Box set by the B-52s
- Released: June 20, 2025
- Genre: New wave
- Label: Rhino
- Producer: Various

The B-52s chronology
| Live! 8-24-1979 (2015) | The Warner and Reprise Years (2025) |  |

= The Warner and Reprise Years =

The Warner and Reprise Years is a 2025 box set by American new wave band the B-52s, released on June 20, 2025 by Rhino Entertainment.

== Contents and packaging ==
The box set contains the band's studio albums released between 1979 and 1992 along with Party Mix! and Mesopotamia EP in their original forms without any bonus tracks. Each release is present on individual LP and CD except Good Stuff which is a double LP.

The only studio album absent from the set is 2008's Funplex, as Funplex was not released on either Warner Records or Reprise Records, and was instead released on Astralwerks Records.

== Release and critical reception ==

The album was released in celebration of Pride Month.

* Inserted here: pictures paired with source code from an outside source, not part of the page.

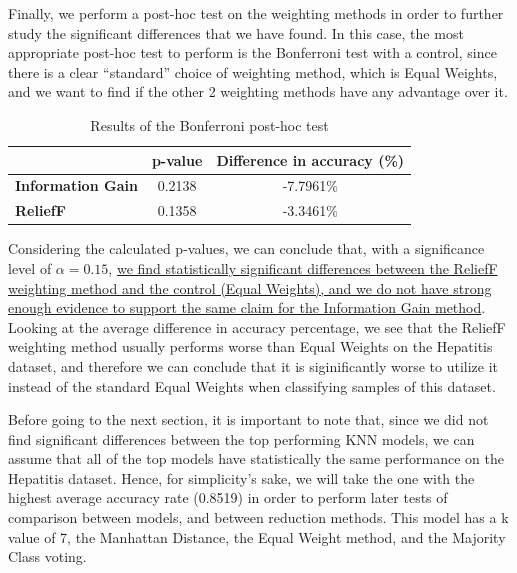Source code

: Finally, we perform a post-hoc test on the weighting methods in order to further study the significant differences that we have found. In this case, the most appropriate post-hoc test to perform is the Bonferroni test with a control, since there is a clear ``standard'' choice of weighting method, which is Equal Weights, and we want to find if the other 2 weighting methods have any advantage over it.
\begin{table}[h!]
    \centering
    \small
    \begin{tabular}{|l|c|c|}
    \hline
                             & \textbf{p-value} & \textbf{Difference in accuracy (\%)} \\ \hline
    \textbf{Information Gain} & 0.2138           & -7.7961\%          \\ \hline
    \textbf{ReliefF}           & 0.1358           & -3.3461\%          \\ \hline
    \end{tabular}
    \caption{Results of the Bonferroni post-hoc test}
    \label{tab:knn:hep:posthoc}
\end{table}

Considering the calculated p-values, we can conclude that, with a significance level of $ \alpha = 0.15 $, \uline{we find statistically significant differences between the ReliefF weighting method and the control (Equal Weights), and we do not have strong enough evidence to support the same claim for the Information Gain method}. Looking at the average difference in accuracy percentage, we see that the ReliefF weighting method usually performs worse than Equal Weights on the Hepatitis dataset, and therefore we can conclude that it is siginificantly worse to utilize it instead of the standard Equal Weights when classifying samples of this dataset.

Before going to the next section, it is important to note that, since we did not find significant differences between the top performing KNN models, we can assume that all of the top models have statistically the same performance on the Hepatitis dataset. Hence, for simplicity's sake, we will take the one with the highest average accuracy rate (0.8519) in order to perform later tests of comparison between models, and between reduction methods. This model has a k value of 7, the Manhattan Distance, the Equal Weight method, and the Majority Class voting.

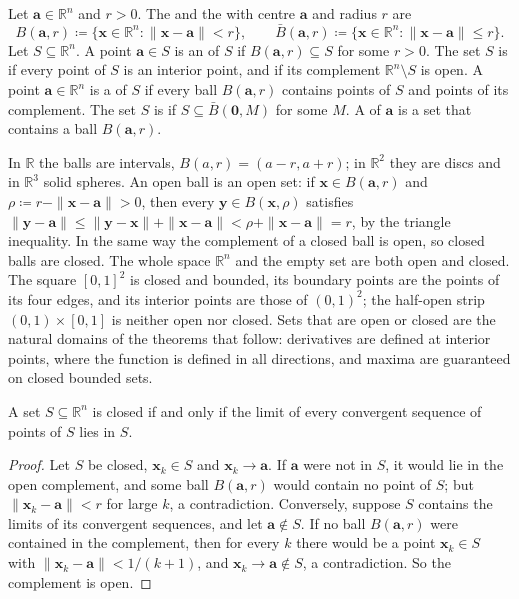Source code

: \begin{definition}
\label{def:open-closed}
Let $\mathbf a\in\mathbb R^n$ and $r>0$. The  and the  with centre $\mathbf a$ and radius $r$ are
\[
B(\mathbf a,r)\coloneqq\{\mathbf x\in\mathbb R^n: \|\mathbf x-\mathbf a\|<r\},\qquad\bar B(\mathbf a,r)\coloneqq\{\mathbf x\in\mathbb R^n: \|\mathbf x-\mathbf a\|\le r\}.
\]
Let $S\subseteq\mathbb R^n$. A point $\mathbf a\in S$ is an  of $S$ if $B(\mathbf a,r)\subseteq S$ for some $r>0$. The set $S$ is  if every point of $S$ is an interior point, and  if its complement $\mathbb R^n\setminus S$ is open. A point $\mathbf a\in\mathbb R^n$ is a  of $S$ if every ball $B(\mathbf a,r)$ contains points of $S$ and points of its complement. The set $S$ is  if $S\subseteq\bar B(\mathbf 0,M)$ for some $M$. A  of $\mathbf a$ is a set that contains a ball $B(\mathbf a,r)$.
\end{definition}

In $\mathbb R$ the balls are intervals, $B(a,r)=(a-r,a+r)$; in $\mathbb R^2$ they are discs and in $\mathbb R^3$ solid spheres. An open ball is an open set: if $\mathbf x\in B(\mathbf a,r)$ and $\rho\coloneqq r-\|\mathbf x-\mathbf a\|>0$, then every $\mathbf y\in B(\mathbf x,\rho)$ satisfies $\|\mathbf y-\mathbf a\|\le\|\mathbf y-\mathbf x\|+\|\mathbf x-\mathbf a\|<\rho+\|\mathbf x-\mathbf a\|=r$, by the triangle inequality. In the same way the complement of a closed ball is open, so closed balls are closed. The whole space $\mathbb R^n$ and the empty set are both open and closed. The square $[0,1]^2$ is closed and bounded, its boundary points are the points of its four edges, and its interior points are those of $(0,1)^2$; the half-open strip $(0,1)\times[0,1]$ is neither open nor closed. Sets that are open or closed are the natural domains of the theorems that follow: derivatives are defined at interior points, where the function is defined in all directions, and maxima are guaranteed on closed bounded sets.

\begin{proposition}
\label{prop:closed-sequences}
A set $S\subseteq\mathbb R^n$ is closed if and only if the limit of every convergent sequence of points of $S$ lies in $S$.
\end{proposition}

\begin{proof}
Let $S$ be closed, $\mathbf x_k\in S$ and $\mathbf x_k\to\mathbf a$. If $\mathbf a$ were not in $S$, it would lie in the open complement, and some ball $B(\mathbf a,r)$ would contain no point of $S$; but $\|\mathbf x_k-\mathbf a\|<r$ for large $k$, a contradiction. Conversely, suppose $S$ contains the limits of its convergent sequences, and let $\mathbf a\notin S$. If no ball $B(\mathbf a,r)$ were contained in the complement, then for every $k$ there would be a point $\mathbf x_k\in S$ with $\|\mathbf x_k-\mathbf a\|<1/(k+1)$, and $\mathbf x_k\to\mathbf a\notin S$, a contradiction. So the complement is open.
\end{proof}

Writing for Under the Radar, critic Frank Valish wrote the band "been a staple of quirky, exuberant, hyper-melodic, forward thinking indie rock for nearly 50 years", noting the band's catalog is an "exciting proposition." He concludes that "their best albums only bracketed that decade, with much wayward soul-searching in between. Still, kudos to Rhino for allowing such a comprehensive look back at a band that was, and still can be, so exciting".

In an Uncut magazine review, Tom Pinnock concluded that as the box set rises on the charts, the band continues to be "one of those rare groups who can genuinely claim to have launched the counterculture gloriously into the mainstream". In a review for Spectrum Culture, Will Pinfold called it "naturally, die-hard [for] B-52’s fans, but it’s kind of a (very attractive) washout from that point of view", noting it "simply brings together standard, non-expanded editions of readily available albums and EPs with no bonus material." He concludes that it shows "just what a delicate balance, and a symbiosis, their music is at its best".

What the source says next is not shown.